In the comments thread for Q&A: where can I buy Office:Mac 2011?, a commenter named Mark discussed the differences between identities in Entourage and Outlook, and said that the changes would mean that he won’t upgrade to Outlook. Here’s part of his comment:
I, as well as others I know, share a computer with a partner. The main reason we use Entourage instead of Mail, was the ability to easily switch identities, so that each of us can separately check and view the various personal and business accounts we have.
In Entourage, the identity is where all of your data is stored: accounts, preferences, your data, everything. The identity is an implementation detail that most applications wouldn’t expose, since most people have little reason to care about how this kind of thing is stored. However, back when Entourage was first introduced, there was another purpose for exposing the concept of the identity: multiple people who share the same computer.
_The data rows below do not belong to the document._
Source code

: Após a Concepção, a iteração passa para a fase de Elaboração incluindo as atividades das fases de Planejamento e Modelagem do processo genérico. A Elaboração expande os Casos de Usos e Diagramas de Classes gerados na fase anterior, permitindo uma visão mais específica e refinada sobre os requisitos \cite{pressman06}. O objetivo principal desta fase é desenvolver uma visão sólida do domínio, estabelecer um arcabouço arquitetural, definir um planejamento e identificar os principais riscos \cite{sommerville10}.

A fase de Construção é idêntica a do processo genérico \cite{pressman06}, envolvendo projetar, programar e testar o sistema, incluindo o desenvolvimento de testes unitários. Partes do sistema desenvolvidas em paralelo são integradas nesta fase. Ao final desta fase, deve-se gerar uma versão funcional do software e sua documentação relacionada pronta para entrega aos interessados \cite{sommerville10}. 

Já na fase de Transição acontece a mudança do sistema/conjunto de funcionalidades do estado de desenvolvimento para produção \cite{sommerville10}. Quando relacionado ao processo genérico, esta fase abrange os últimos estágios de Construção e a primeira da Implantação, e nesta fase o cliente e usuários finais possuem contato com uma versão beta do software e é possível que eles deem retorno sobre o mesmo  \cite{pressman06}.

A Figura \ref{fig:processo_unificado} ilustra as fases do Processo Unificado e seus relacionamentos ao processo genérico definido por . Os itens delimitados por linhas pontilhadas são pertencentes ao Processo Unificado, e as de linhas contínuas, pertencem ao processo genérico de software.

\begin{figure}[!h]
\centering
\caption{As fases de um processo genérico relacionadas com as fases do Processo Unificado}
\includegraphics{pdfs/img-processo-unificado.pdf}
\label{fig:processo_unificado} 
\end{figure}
Longtime Apple users will know that the ability to quickly switch between accounts wasn’t originally part of OS X. So in the case of email, if multiple people wanted to share a computer but keep their mail separate, it was pretty difficult. Entourage’s identities allowed for this to happen.
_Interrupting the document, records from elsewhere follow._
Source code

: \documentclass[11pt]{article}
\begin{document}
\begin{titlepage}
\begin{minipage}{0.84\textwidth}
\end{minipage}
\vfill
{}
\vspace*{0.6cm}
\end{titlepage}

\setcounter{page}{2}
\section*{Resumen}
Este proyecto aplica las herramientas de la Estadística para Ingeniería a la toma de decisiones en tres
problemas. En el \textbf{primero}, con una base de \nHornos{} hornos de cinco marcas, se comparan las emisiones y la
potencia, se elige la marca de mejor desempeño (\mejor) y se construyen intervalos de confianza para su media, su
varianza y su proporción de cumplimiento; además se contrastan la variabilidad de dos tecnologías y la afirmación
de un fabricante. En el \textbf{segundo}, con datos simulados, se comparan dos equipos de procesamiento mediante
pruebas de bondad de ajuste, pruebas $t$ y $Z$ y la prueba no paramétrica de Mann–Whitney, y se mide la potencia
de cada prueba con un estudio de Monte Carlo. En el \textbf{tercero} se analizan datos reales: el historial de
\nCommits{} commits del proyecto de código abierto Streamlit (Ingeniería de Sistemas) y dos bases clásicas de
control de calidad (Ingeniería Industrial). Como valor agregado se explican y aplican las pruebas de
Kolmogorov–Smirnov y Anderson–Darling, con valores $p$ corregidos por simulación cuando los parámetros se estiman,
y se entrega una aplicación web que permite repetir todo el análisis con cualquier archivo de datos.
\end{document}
But the introduction of fast user switching in Panther changed things. Instead of having a single user account, it’s very easy now to have multiple user accounts for different purposes. Each of those different user accounts can then run Entourage or Outlook to get their mail. Switching between users is quick and easy.
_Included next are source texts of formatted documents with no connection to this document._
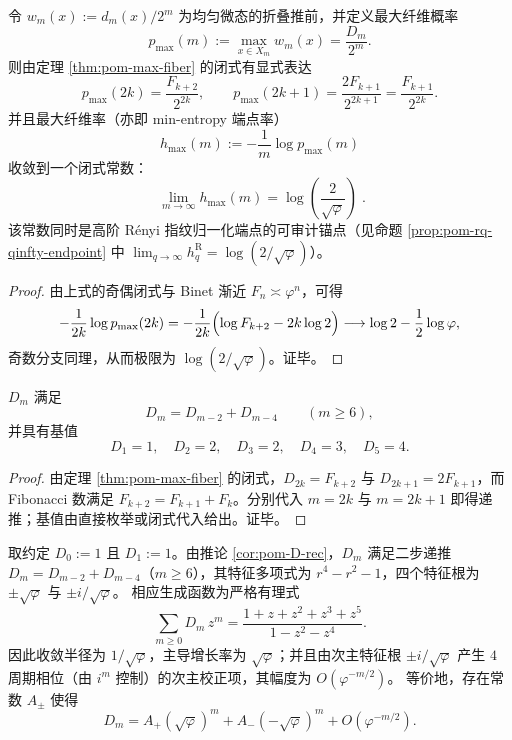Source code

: \begin{corollary}[最大纤维概率端点与可审计极限常数]\label{cor:pom-max-fiber-rate-endpoint}
令 \(w_m(x):=d_m(x)/2^m\) 为均匀微态的折叠推前，并定义最大纤维概率
\[
p_{\max}(m):=\max_{x\in X_m}w_m(x)=\frac{D_m}{2^m}.
\]
则由定理 \ref{thm:pom-max-fiber} 的闭式有显式表达
\[
p_{\max}(2k)=\frac{F_{k+2}}{2^{2k}},
\qquad
p_{\max}(2k+1)=\frac{2F_{k+1}}{2^{2k+1}}=\frac{F_{k+1}}{2^{2k}}.
\]
并且最大纤维率（亦即 min-entropy 端点率）
\[
h_{\max}(m):=-\frac{1}{m}\log p_{\max}(m)
\]
收敛到一个闭式常数：
\[
\boxed{\;
\lim_{m\to\infty}h_{\max}(m)=\log\!\left(\frac{2}{\sqrt{\varphi}}\right)\; }.
\]
该常数同时是高阶 Rényi 指纹归一化端点的可审计锚点（见命题 \ref{prop:pom-rq-qinfty-endpoint} 中 \(\lim_{q\to\infty}h_q^{\mathrm R}=\log(2/\sqrt{\varphi})\)）。
\end{corollary}
\begin{proof}
由上式的奇偶闭式与 Binet 渐近 \(F_n\asymp \varphi^n\)，可得
\[
-\frac{1}{2k}\log p_{\max}(2k)
=-\frac{1}{2k}\Bigl(\log F_{k+2}-2k\log 2\Bigr)
\longrightarrow \log 2-\frac12\log\varphi,
\]
奇数分支同理，从而极限为 \(\log(2/\sqrt{\varphi})\)。证毕。
\end{proof}

\begin{corollary}[二步递推与基值]\label{cor:pom-D-rec}
$D_m$ 满足
\[
D_m=D_{m-2}+D_{m-4}\qquad(m\ge 6),
\]
并具有基值
\[
D_1=1,\quad D_2=2,\quad D_3=2,\quad D_4=3,\quad D_5=4.
\]
\end{corollary}
\begin{proof}
由定理 \ref{thm:pom-max-fiber} 的闭式，$D_{2k}=F_{k+2}$ 与 $D_{2k+1}=2F_{k+1}$，而 Fibonacci 数满足 $F_{k+2}=F_{k+1}+F_k$。分别代入 $m=2k$ 与 $m=2k+1$ 即得递推；基值由直接枚举或闭式代入给出。证毕。
\end{proof}

\begin{remark}[最大纤维序列的生成函数与四周期次主振荡]\label{rem:pom-D-generating-function}
取约定 \(D_0:=1\) 且 \(D_1:=1\)。由推论 \ref{cor:pom-D-rec}，\(D_m\) 满足二步递推 \(D_m=D_{m-2}+D_{m-4}\)（\(m\ge 6\)），其特征多项式为 \(r^{4}-r^{2}-1\)，四个特征根为 \(\pm\sqrt{\varphi}\) 与 \(\pm i/\sqrt{\varphi}\)。
相应生成函数为严格有理式
\[
\sum_{m\ge 0} D_m\,z^m=\frac{1+z+z^{2}+z^{3}+z^{5}}{1-z^{2}-z^{4}}.
\]
因此收敛半径为 \(1/\sqrt{\varphi}\)，主导增长率为 \(\sqrt{\varphi}\)；并且由次主特征根 \(\pm i/\sqrt{\varphi}\) 产生 \(4\) 周期相位（由 \(i^m\) 控制）的次主校正项，其幅度为 \(O(\varphi^{-m/2})\)。
等价地，存在常数 \(A_\pm\) 使得
\[
D_m=A_+(\sqrt{\varphi})^{m}+A_-(-\sqrt{\varphi})^{m}+O(\varphi^{-m/2}).
\]
\end{remark}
As we worked on Outlook, we made the decision to continue to support multiple identities, but not to make it quite so obvious. We don’t need to expose this implementation detail to the world.
Personally, I also have a shared Mac at home, for me and my husband. For our shared Mac, we have a shared account (named Tipsy) which has all of our shared stuff on it: Netflix, Quicken for our joint finances, iTunes (and then we have playlists for syncing with our individual iPhones and iPods), iPhoto, etc. Then we each have our own personal accounts for storing our own information. For us, this is more about ease of access than privacy; he has his own organisational scheme and I have mine, and so we don’t force each other to figure out the other’s scheme. If I need to access my stuff on our shared computer, I just quickly switch into my user account to get it, and then I usually return it to our shared account when I’m done. We use different desktop backgrounds for the individual accounts so its easy to see which account is currently the one that has focus.
For my work computer, I also maintain different user accounts. I have my primary user account, which is where I spend most of my time. I’ve also got a demo user account, which I have populated with a bunch of demo documents and a couple of test Exchange accounts. I often use my demo account when I’m giving presentations too, so that I don’t have to worry about whether I’ve logged out of Communicator. If I’ve got Outlook running in both of my user accounts, it feels faster to switch between my user accounts rather than the old Entourage model of switching identities.